For what values of $a$ does the following integral converge: $$\int_0^\infty \frac{\ln(1+x^{-2a})}{\sqrt{x^a+x^{-a}}}dx$$
We have to study the integral at $0$ and $\infty$:
$$\int_0^\infty \frac{\ln(1+x^{-2a})}{\sqrt{x^a+x^{-a}}}dx = \int_0^1 \frac{\ln(1+x^{-2a})}{\sqrt{x^a+x^{-a}}}dx + \int_1^\infty \frac{\ln(1+x^{-2a})}{\sqrt{x^a+x^{-a}}}dx$$
I've started checking for $a>0$:
For the second integrand we have equivalence
$$\frac{\ln(1+x^{-2a})}{\sqrt{x^a+x^{-a}}} \sim \frac{x^{-2a}}{\sqrt{x^a+x^{-a}}} \sim \frac{1}{x^{5a/2}}, \ \ x \to \infty$$
So,
$$\int_1^\infty \frac{\ln(1+x^{-2a})}{\sqrt{x^a+x^{-a}}}dx \sim \int_1^\infty \frac{1}{x^{5a/2}}dx $$ which converges when $5a/2>1$ or $a>2/5$.

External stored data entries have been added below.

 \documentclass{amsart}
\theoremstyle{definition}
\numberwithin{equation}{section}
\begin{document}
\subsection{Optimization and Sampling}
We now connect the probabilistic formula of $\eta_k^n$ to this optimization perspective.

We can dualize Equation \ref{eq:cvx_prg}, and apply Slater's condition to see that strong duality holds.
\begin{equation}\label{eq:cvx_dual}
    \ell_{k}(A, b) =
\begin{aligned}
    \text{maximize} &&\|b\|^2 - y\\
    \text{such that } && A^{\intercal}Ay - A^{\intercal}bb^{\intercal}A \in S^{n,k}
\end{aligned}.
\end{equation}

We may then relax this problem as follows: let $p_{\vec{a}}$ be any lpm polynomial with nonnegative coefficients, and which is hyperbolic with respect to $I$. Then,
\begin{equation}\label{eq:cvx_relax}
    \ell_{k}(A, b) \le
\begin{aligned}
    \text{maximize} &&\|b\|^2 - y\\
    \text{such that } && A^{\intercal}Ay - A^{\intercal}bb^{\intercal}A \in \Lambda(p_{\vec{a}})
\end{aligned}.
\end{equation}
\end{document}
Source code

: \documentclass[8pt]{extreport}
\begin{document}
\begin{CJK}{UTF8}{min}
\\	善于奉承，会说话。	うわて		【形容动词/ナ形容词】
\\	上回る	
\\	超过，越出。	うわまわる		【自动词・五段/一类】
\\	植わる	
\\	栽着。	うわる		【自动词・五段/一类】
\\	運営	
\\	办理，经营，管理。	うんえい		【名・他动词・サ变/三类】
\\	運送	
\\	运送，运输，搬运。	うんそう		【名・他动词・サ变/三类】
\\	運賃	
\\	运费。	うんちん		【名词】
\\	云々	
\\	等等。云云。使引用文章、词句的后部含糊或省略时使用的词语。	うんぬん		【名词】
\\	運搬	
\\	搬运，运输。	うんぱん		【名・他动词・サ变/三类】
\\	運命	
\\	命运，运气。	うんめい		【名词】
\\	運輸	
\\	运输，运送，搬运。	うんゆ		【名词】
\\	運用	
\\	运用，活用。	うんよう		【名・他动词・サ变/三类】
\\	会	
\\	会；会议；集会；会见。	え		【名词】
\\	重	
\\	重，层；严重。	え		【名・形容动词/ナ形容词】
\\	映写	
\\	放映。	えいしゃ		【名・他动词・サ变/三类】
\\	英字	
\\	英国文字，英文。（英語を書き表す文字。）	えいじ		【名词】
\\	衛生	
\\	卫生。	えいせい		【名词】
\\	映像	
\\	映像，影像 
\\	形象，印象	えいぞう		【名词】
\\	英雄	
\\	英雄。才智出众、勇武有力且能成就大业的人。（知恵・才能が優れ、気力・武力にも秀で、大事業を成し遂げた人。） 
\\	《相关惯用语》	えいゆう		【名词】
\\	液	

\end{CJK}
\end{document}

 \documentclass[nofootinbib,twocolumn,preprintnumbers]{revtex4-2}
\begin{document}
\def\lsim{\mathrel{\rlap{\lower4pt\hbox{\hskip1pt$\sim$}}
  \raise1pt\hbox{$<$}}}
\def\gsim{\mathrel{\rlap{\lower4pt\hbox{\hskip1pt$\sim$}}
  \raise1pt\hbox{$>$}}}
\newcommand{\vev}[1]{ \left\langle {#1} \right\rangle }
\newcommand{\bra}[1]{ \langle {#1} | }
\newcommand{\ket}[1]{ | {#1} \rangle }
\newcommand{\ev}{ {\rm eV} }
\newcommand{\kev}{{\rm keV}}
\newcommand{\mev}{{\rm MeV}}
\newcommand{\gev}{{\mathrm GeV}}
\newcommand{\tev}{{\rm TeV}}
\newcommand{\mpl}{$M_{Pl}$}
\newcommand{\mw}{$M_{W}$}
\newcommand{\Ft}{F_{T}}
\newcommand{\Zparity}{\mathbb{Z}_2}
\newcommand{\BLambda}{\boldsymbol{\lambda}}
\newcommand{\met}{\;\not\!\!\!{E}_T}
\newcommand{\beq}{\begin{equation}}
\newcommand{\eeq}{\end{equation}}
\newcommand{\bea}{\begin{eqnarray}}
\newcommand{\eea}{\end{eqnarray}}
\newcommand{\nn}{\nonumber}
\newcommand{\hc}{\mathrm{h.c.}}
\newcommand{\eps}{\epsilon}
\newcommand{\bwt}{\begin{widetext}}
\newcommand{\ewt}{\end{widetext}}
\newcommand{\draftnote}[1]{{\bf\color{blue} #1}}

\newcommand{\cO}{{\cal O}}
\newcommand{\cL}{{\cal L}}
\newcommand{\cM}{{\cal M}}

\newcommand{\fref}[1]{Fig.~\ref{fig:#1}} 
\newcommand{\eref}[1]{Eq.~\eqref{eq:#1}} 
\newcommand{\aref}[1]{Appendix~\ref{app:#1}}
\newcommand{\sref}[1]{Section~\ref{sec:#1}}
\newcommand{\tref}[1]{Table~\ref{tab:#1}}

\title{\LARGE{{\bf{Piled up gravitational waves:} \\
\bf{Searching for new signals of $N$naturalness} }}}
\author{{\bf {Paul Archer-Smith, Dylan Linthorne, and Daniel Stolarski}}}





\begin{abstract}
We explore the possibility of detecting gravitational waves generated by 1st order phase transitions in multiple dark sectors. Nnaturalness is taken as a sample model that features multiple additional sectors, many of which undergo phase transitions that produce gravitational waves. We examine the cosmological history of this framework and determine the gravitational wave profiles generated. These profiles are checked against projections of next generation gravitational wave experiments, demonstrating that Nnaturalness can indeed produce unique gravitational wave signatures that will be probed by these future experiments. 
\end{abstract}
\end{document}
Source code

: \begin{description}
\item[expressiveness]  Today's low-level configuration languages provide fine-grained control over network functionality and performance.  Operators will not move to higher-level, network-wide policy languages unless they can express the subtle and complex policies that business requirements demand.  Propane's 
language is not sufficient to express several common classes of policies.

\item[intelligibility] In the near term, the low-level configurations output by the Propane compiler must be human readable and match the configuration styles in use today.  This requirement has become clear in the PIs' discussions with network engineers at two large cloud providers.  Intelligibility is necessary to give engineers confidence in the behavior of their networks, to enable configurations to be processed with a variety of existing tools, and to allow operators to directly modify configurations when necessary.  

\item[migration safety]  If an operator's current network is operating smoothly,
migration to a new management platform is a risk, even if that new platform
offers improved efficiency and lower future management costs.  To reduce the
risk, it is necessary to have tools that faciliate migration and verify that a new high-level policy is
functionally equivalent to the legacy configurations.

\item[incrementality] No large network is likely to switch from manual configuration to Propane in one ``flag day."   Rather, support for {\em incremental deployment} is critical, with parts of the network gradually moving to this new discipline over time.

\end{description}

But this approach seems to be lots of work to study fully, not to mention that I don't feel I can deal with all of the cases...
Any help is appreciated.
Since $$\lim_{x\to 0^{+}} \frac{\ln (1 + x^{-2a})}{\sqrt{x^a + x^{-a}}} = 0,$$ $\int_0^1 \frac{\ln (1 + x^{-2a})}{\sqrt{x^a + x^{-a}}} \mathrm{d}x$ converges.

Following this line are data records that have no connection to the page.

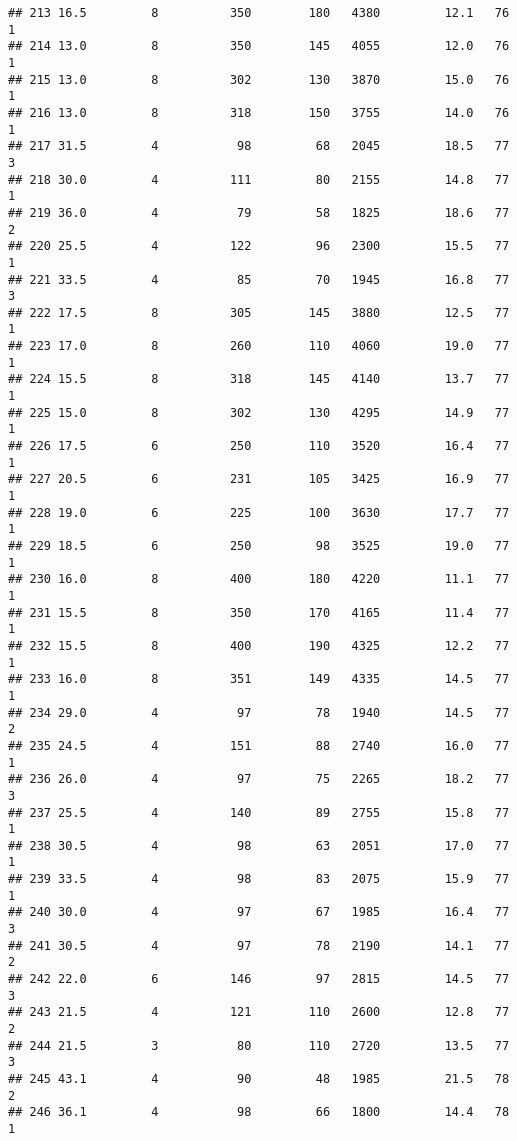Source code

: \documentclass[
]{article}
\begin{document}
\begin{verbatim}
## 213 16.5         8          350        180   4380         12.1   76      1
## 214 13.0         8          350        145   4055         12.0   76      1
## 215 13.0         8          302        130   3870         15.0   76      1
## 216 13.0         8          318        150   3755         14.0   76      1
## 217 31.5         4           98         68   2045         18.5   77      3
## 218 30.0         4          111         80   2155         14.8   77      1
## 219 36.0         4           79         58   1825         18.6   77      2
## 220 25.5         4          122         96   2300         15.5   77      1
## 221 33.5         4           85         70   1945         16.8   77      3
## 222 17.5         8          305        145   3880         12.5   77      1
## 223 17.0         8          260        110   4060         19.0   77      1
## 224 15.5         8          318        145   4140         13.7   77      1
## 225 15.0         8          302        130   4295         14.9   77      1
## 226 17.5         6          250        110   3520         16.4   77      1
## 227 20.5         6          231        105   3425         16.9   77      1
## 228 19.0         6          225        100   3630         17.7   77      1
## 229 18.5         6          250         98   3525         19.0   77      1
## 230 16.0         8          400        180   4220         11.1   77      1
## 231 15.5         8          350        170   4165         11.4   77      1
## 232 15.5         8          400        190   4325         12.2   77      1
## 233 16.0         8          351        149   4335         14.5   77      1
## 234 29.0         4           97         78   1940         14.5   77      2
## 235 24.5         4          151         88   2740         16.0   77      1
## 236 26.0         4           97         75   2265         18.2   77      3
## 237 25.5         4          140         89   2755         15.8   77      1
## 238 30.5         4           98         63   2051         17.0   77      1
## 239 33.5         4           98         83   2075         15.9   77      1
## 240 30.0         4           97         67   1985         16.4   77      3
## 241 30.5         4           97         78   2190         14.1   77      2
## 242 22.0         6          146         97   2815         14.5   77      3
## 243 21.5         4          121        110   2600         12.8   77      2
## 244 21.5         3           80        110   2720         13.5   77      3
## 245 43.1         4           90         48   1985         21.5   78      2
## 246 36.1         4           98         66   1800         14.4   78      1

\end{verbatim}
\end{document}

By using $\frac{t}{t+1} \le \ln (1+t) \le t, \ \forall t \ge 0$, we have $$ \frac{1}{4x^{5a/2}}\le \frac{\ln (1 + x^{-2a})}{\sqrt{x^a + x^{-a}}} \le \frac{1}{x^{5a/2}}, \ x \ge 1.$$ Thus, $\int_1^\infty \frac{\ln (1 + x^{-2a})}{\sqrt{x^a + x^{-a}}} \mathrm{d}x$ converges if and only if $a > \frac{2}{5}$.

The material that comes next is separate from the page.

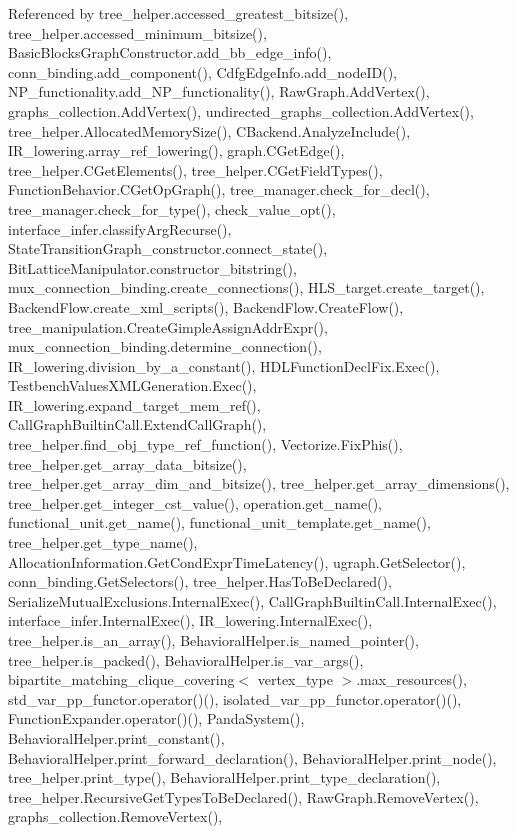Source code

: Referenced by tree\+\_\+helper.\+accessed\+\_\+greatest\+\_\+bitsize(), tree\+\_\+helper.\+accessed\+\_\+minimum\+\_\+bitsize(), Basic\+Blocks\+Graph\+Constructor.\+add\+\_\+bb\+\_\+edge\+\_\+info(), conn\+\_\+binding.\+add\+\_\+component(), Cdfg\+Edge\+Info.\+add\+\_\+node\+I\+D(), N\+P\+\_\+functionality.\+add\+\_\+\+N\+P\+\_\+functionality(), Raw\+Graph.\+Add\+Vertex(), graphs\+\_\+collection.\+Add\+Vertex(), undirected\+\_\+graphs\+\_\+collection.\+Add\+Vertex(), tree\+\_\+helper.\+Allocated\+Memory\+Size(), C\+Backend.\+Analyze\+Include(), I\+R\+\_\+lowering.\+array\+\_\+ref\+\_\+lowering(), graph.\+C\+Get\+Edge(), tree\+\_\+helper.\+C\+Get\+Elements(), tree\+\_\+helper.\+C\+Get\+Field\+Types(), Function\+Behavior.\+C\+Get\+Op\+Graph(), tree\+\_\+manager.\+check\+\_\+for\+\_\+decl(), tree\+\_\+manager.\+check\+\_\+for\+\_\+type(), check\+\_\+value\+\_\+opt(), interface\+\_\+infer.\+classify\+Arg\+Recurse(), State\+Transition\+Graph\+\_\+constructor.\+connect\+\_\+state(), Bit\+Lattice\+Manipulator.\+constructor\+\_\+bitstring(), mux\+\_\+connection\+\_\+binding.\+create\+\_\+connections(), H\+L\+S\+\_\+target.\+create\+\_\+target(), Backend\+Flow.\+create\+\_\+xml\+\_\+scripts(), Backend\+Flow.\+Create\+Flow(), tree\+\_\+manipulation.\+Create\+Gimple\+Assign\+Addr\+Expr(), mux\+\_\+connection\+\_\+binding.\+determine\+\_\+connection(), I\+R\+\_\+lowering.\+division\+\_\+by\+\_\+a\+\_\+constant(), H\+D\+L\+Function\+Decl\+Fix.\+Exec(), Testbench\+Values\+X\+M\+L\+Generation.\+Exec(), I\+R\+\_\+lowering.\+expand\+\_\+target\+\_\+mem\+\_\+ref(), Call\+Graph\+Builtin\+Call.\+Extend\+Call\+Graph(), tree\+\_\+helper.\+find\+\_\+obj\+\_\+type\+\_\+ref\+\_\+function(), Vectorize.\+Fix\+Phis(), tree\+\_\+helper.\+get\+\_\+array\+\_\+data\+\_\+bitsize(), tree\+\_\+helper.\+get\+\_\+array\+\_\+dim\+\_\+and\+\_\+bitsize(), tree\+\_\+helper.\+get\+\_\+array\+\_\+dimensions(), tree\+\_\+helper.\+get\+\_\+integer\+\_\+cst\+\_\+value(), operation.\+get\+\_\+name(), functional\+\_\+unit.\+get\+\_\+name(), functional\+\_\+unit\+\_\+template.\+get\+\_\+name(), tree\+\_\+helper.\+get\+\_\+type\+\_\+name(), Allocation\+Information.\+Get\+Cond\+Expr\+Time\+Latency(), ugraph.\+Get\+Selector(), conn\+\_\+binding.\+Get\+Selectors(), tree\+\_\+helper.\+Has\+To\+Be\+Declared(), Serialize\+Mutual\+Exclusions.\+Internal\+Exec(), Call\+Graph\+Builtin\+Call.\+Internal\+Exec(), interface\+\_\+infer.\+Internal\+Exec(), I\+R\+\_\+lowering.\+Internal\+Exec(), tree\+\_\+helper.\+is\+\_\+an\+\_\+array(), Behavioral\+Helper.\+is\+\_\+named\+\_\+pointer(), tree\+\_\+helper.\+is\+\_\+packed(), Behavioral\+Helper.\+is\+\_\+var\+\_\+args(), bipartite\+\_\+matching\+\_\+clique\+\_\+covering$<$ vertex\+\_\+type $>$.\+max\+\_\+resources(), std\+\_\+var\+\_\+pp\+\_\+functor.\+operator()(), isolated\+\_\+var\+\_\+pp\+\_\+functor.\+operator()(), Function\+Expander.\+operator()(), Panda\+System(), Behavioral\+Helper.\+print\+\_\+constant(), Behavioral\+Helper.\+print\+\_\+forward\+\_\+declaration(), Behavioral\+Helper.\+print\+\_\+node(), tree\+\_\+helper.\+print\+\_\+type(), Behavioral\+Helper.\+print\+\_\+type\+\_\+declaration(), tree\+\_\+helper.\+Recursive\+Get\+Types\+To\+Be\+Declared(), Raw\+Graph.\+Remove\+Vertex(), graphs\+\_\+collection.\+Remove\+Vertex(),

As a result, $\int_0^\infty \frac{\ln (1 + x^{-2a})}{\sqrt{x^a + x^{-a}}} \mathrm{d}x$ converges if and only if $a > \frac{2}{5}$.
Since $$\lim_{x\to 0^{+}} \frac{\ln (1 + x^{-2a})}{\sqrt{x^a + x^{-a}}} = 0,$$ $\int_0^1 \frac{\ln (1 + x^{-2a})}{\sqrt{x^a + x^{-a}}} \mathrm{d}x$ converges.
It is easy to obtain $$-a x^{a/2}\ln x \le \frac{\ln (1 + x^{-2a})}{\sqrt{x^a + x^{-a}}} \le -2a x^{a/2}\ln x + x^{a/2}\ln 2, \ x \ge 1.$$ Thus, $\int_1^\infty \frac{\ln (1 + x^{-2a})}{\sqrt{x^a + x^{-a}}} \mathrm{d}x$ converges if and only if $a < -2$.
As a result, $\int_0^\infty \frac{\ln (1 + x^{-2a})}{\sqrt{x^a + x^{-a}}} \mathrm{d}x$ converges if and only if $a < -2$.